Tadej Pogačar – Mit Siegen in die Saison gestartet
26 Jahre / UAE Team Emirates / Grand Tour-Siege: 3 x Tour / Tour-Teilnahmen: 5
Zwei Rennen, zwei Siege – Tadej Pogačar ist nahezu perfekt in die Saison 2025 gestartet. Bei der UAE Tour – Heimrundfahrt des Teams – war ein Sieg gefordert und den lieferte der Weltmeister souverän. Nicht so souverän, aber dennoch sehr beeindruckend war sein Sieg bei Strade Bianche. Ein Fahrfehler führt zu einem Sturz, doch von Abschürfungen und einem kleinen Schreck ließ sich Pogacar nicht irritieren. Die anschließende Aufholjagd und der souveräne Solosieg waren mit den von Sturzspuren gezeichneten Klamotten allerdings noch beeindruckender.

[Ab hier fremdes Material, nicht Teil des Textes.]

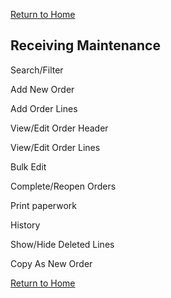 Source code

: [Return to Home](./index.html)
## Receiving Maintenance
Search/Filter

Add New Order 

Add Order Lines

View/Edit Order Header

View/Edit Order Lines

Bulk Edit 

Complete/Reopen Orders

Print paperwork

History

Show/Hide Deleted Lines

Copy As New Order

[Return to Home](./index.html)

Der Einstand in die Saison verlief für den Weltmeister und Tour-Titelverteidiger also nach Plan. Der Weg zum Grand Depart wird ab jetzt ganz anders verlaufen als noch im vergangenen Jahr. Denn Pogačar wird nicht beim Giro d’Italia starten und im Frühjahr auch keine weiteren Etappenrennen bestreiten. Er fokussiert sich auf die Klassiker, will dort nach Möglichkeit abräumen.

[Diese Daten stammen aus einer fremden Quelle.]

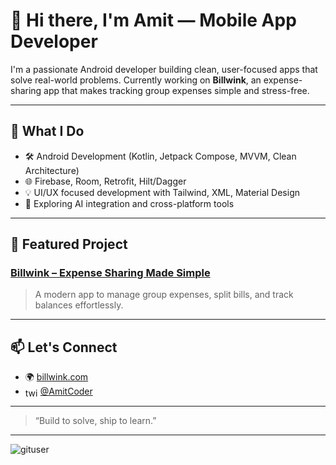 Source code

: # 👋 Hi there, I'm Amit — Mobile App Developer

I'm a passionate Android developer building clean, user-focused apps that solve real-world problems. Currently working on **Billwink**, an expense-sharing app that makes tracking group expenses simple and stress-free.

---

## 🚀 What I Do
- 🛠️ Android Development (Kotlin, Jetpack Compose, MVVM, Clean Architecture)
- 🌐 Firebase, Room, Retrofit, Hilt/Dagger
- 💡 UI/UX focused development with Tailwind, XML, Material Design
- 🌱 Exploring AI integration and cross-platform tools

---

## 📱 Featured Project
### [Billwink – Expense Sharing Made Simple](https://www.billwink.com)
> A modern app to manage group expenses, split bills, and track balances effortlessly.

---

## 📫 Let's Connect
- 🌍 [billwink.com](https://www.billwink.com)
- <img align="center" src="https://raw.githubusercontent.com/rahuldkjain/github-profile-readme-generator/master/src/images/icons/Social/twitter.svg" alt="twituser" height="15" width="20" /> [@AmitCoder](https://x.com/AmitCoder)
---

> “Build to solve, ship to learn.”  
---

<p align="left"> <img src="https://komarev.com/ghpvc/?username=gituser&label=Profile%20views&color=0e75b6&style=flat" alt="gituser" /> </p>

Das umgestellte Rennprogramm sollte Pogacar nicht aus der Rolle des Top-Favoriten für den Toursieg entlassen. Eher im Gegenteil. Denn Pogačar wird nach den Klassikern eine Pause einlegen und sich dann auf die Tour vorbereiten. Läuft es nach Plan, wird er auf 15 Renntage bis Juni kommen, dann das Critérium du Dauphiné mit weiteren acht Renntagen als direkte Vorbereitung und Härtetest absolvieren. So wird er trotz üppigem Klassikerprogramm bis zum Tourstart in Lille einige Renntage weniger in den Beinen haben als 2024. Zudem dürfte er auch mental etwas frischer sein als nach einem intensiven Giro. Wenn alles nach Plan läuft!
Ohne Risiko ist sein Programm jedoch nicht. Die flämischen Klassiker bieten durchaus Gefahren. Schwere Stürze sind möglich, passieren immer wieder. Nicht immer gehen sie so glimpflich aus wie sein Ausrutscher bei Strade Bianche. Und genau aus diesem Grund wird man sich auch gut überlegen, ob Tadej Pogačar tatsächlich bei Paris-Roubaix an den Start geht, oder lieber nicht. Offiziell im Plan steht das Pflaster-Monument nicht, doch seine via Social Media dokumentierte Besichtigungsfahrt durch den Sektor im Wald von Arenberg heizte die Diskussionen um einen möglichen Roubaix-Start des Weltmeisters neu an.
Kein Rennen ist so gefährlich wie Roubaix, schnell kann ein Sturz schwere Verletzungen nach sich ziehen. Dass Pogačar irgendwann in seiner Karriere auch dort antreten wird, scheint sicher, doch wohl nicht in diesem Jahr.
Noch gehen dem Slowenen die Ziele auch ohne Roubaix nicht aus, auch nicht bei den Klassikern im Frühjahr. Mailand-Sanremo ist nur das erste große Ziel.
Aktuell steht Pogačar bei 100 Prozent Ausbeute – zwei Rennen, zwei Siege. Man darf gespannt sein, wie diese Bilanz sich entwickelt.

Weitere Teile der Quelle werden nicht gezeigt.